What Would it Take?
What's the breaking point for the Fed? We're clearly not yet at the point where the Fed signals a pause but another weak data point makes it a question worth considering. The Australian dollar was the top performer while the yen lagged. The Asia-Pacific calendar is quiet.
The US dollar slid Monday after May durable goods orders fell 1.1% compared to -0.6% expected. Core orders, which exclude defense and aircraft, fell 0.2% compared to +0.3% forecast.The miss is part of a series of poor data points that stretch back months. The Citi US economic surprise index, which measures if numbers are beating or missing the consensus, is at rock-bottom levels.
At the start of the year almost everyone at the Fed and on Wall St was on board with a strong year but this week marks mid-year and it's looking like 2% growth may be a struggle. The Fed has been quick to brush aside soft growth and inflation. For months they pointed to upbeat soft data but there are no signs it's filtering into the hard numbers.
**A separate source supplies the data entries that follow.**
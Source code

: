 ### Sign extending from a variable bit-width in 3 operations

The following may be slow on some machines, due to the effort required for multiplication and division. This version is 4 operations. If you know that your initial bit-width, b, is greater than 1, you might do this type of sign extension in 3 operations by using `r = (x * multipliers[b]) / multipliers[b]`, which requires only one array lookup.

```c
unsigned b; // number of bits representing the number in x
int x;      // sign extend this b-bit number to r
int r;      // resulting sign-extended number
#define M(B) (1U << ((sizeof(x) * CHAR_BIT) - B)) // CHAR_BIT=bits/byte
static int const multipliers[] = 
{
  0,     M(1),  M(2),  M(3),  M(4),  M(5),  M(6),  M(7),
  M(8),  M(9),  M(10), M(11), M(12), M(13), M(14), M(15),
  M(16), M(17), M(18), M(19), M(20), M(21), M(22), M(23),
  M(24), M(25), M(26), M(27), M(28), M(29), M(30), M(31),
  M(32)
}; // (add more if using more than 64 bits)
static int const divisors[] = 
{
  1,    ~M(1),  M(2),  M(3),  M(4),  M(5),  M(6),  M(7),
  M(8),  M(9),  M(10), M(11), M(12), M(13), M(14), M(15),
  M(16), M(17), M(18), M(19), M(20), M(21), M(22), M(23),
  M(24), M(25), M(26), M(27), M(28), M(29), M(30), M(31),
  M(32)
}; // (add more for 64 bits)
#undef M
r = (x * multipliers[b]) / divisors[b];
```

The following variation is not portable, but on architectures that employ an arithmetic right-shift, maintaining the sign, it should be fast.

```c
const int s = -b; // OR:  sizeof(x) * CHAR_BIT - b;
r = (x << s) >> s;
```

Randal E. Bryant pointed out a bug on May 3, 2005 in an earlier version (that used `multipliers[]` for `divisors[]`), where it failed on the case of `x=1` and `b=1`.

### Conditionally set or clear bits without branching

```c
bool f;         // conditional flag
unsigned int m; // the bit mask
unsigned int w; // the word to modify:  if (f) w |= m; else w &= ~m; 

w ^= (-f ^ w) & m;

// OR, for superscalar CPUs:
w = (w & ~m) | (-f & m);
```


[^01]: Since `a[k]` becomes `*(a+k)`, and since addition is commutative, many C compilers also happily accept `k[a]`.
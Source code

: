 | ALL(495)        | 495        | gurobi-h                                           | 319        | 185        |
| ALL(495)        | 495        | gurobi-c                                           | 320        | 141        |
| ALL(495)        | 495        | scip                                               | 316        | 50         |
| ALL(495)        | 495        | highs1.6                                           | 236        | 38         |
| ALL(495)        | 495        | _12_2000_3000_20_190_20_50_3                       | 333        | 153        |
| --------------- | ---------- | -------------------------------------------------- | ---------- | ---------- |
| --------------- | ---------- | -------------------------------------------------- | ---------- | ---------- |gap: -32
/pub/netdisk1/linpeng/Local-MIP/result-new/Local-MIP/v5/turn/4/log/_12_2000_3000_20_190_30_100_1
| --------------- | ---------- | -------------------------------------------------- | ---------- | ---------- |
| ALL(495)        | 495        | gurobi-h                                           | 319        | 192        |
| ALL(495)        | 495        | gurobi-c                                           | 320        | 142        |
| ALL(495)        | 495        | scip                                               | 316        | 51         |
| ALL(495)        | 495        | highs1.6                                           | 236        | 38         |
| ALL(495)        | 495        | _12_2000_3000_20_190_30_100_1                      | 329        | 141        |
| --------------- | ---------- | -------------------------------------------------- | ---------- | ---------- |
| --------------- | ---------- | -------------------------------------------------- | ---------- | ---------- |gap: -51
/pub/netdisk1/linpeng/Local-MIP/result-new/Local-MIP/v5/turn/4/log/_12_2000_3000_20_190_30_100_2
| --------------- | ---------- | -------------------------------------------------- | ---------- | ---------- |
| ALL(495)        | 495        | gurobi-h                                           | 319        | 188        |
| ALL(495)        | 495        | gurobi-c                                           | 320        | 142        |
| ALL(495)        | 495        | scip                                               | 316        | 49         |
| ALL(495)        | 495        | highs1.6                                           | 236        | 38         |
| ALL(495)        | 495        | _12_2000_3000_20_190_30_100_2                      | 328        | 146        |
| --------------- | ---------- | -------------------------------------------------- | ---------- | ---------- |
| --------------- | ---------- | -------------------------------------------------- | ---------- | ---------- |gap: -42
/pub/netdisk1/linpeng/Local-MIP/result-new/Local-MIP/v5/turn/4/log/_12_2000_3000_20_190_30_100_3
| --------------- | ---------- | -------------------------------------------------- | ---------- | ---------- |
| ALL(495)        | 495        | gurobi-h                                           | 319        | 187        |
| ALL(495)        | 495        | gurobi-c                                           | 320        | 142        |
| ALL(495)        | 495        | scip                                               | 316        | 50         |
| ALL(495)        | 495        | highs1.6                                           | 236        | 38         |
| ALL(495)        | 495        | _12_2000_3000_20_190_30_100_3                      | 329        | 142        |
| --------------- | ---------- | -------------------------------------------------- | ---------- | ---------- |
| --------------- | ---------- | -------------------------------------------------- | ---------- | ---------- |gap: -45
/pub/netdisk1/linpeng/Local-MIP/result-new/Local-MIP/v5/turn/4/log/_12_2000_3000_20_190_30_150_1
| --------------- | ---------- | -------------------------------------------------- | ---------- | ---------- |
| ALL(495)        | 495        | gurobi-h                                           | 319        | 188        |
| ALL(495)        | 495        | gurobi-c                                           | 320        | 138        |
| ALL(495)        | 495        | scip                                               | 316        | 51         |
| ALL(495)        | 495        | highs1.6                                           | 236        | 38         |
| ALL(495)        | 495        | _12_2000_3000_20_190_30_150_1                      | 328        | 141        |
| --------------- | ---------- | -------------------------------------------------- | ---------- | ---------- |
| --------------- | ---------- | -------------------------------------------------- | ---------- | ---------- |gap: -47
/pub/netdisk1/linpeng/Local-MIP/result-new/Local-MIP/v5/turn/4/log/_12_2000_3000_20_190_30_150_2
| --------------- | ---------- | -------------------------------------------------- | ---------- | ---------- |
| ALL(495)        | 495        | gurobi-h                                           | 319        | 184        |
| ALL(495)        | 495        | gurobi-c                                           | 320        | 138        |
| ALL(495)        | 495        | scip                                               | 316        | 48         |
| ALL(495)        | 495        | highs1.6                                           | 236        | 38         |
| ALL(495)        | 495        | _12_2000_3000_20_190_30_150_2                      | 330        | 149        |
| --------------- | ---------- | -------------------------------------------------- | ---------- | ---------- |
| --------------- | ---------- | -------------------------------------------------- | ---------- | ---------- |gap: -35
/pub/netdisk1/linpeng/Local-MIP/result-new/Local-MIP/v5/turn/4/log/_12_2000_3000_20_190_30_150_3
Some signals are even deteriorating. J.D. Power was out with a forecast Monday saying the June autosales pace is going to be the slowest in five years.
The market is stuck in a position where it can't ignore the hawkish signals from the Fed but can't buy the dollar against a headwind of bad data. The pendulum is swinging against the Fed at the moment and cracks are appearing. The FOMC is grasping for answers as patience wanes.
The week is light on US economic data but on Friday the PCE report is due and that could prove to be a turning point. The Fed is stubborn but not deaf. Weak inflation and personal spending could be the beginning of the end of the strong hawkish stance. The ISM and non-farm reports the following week could be the end of the end.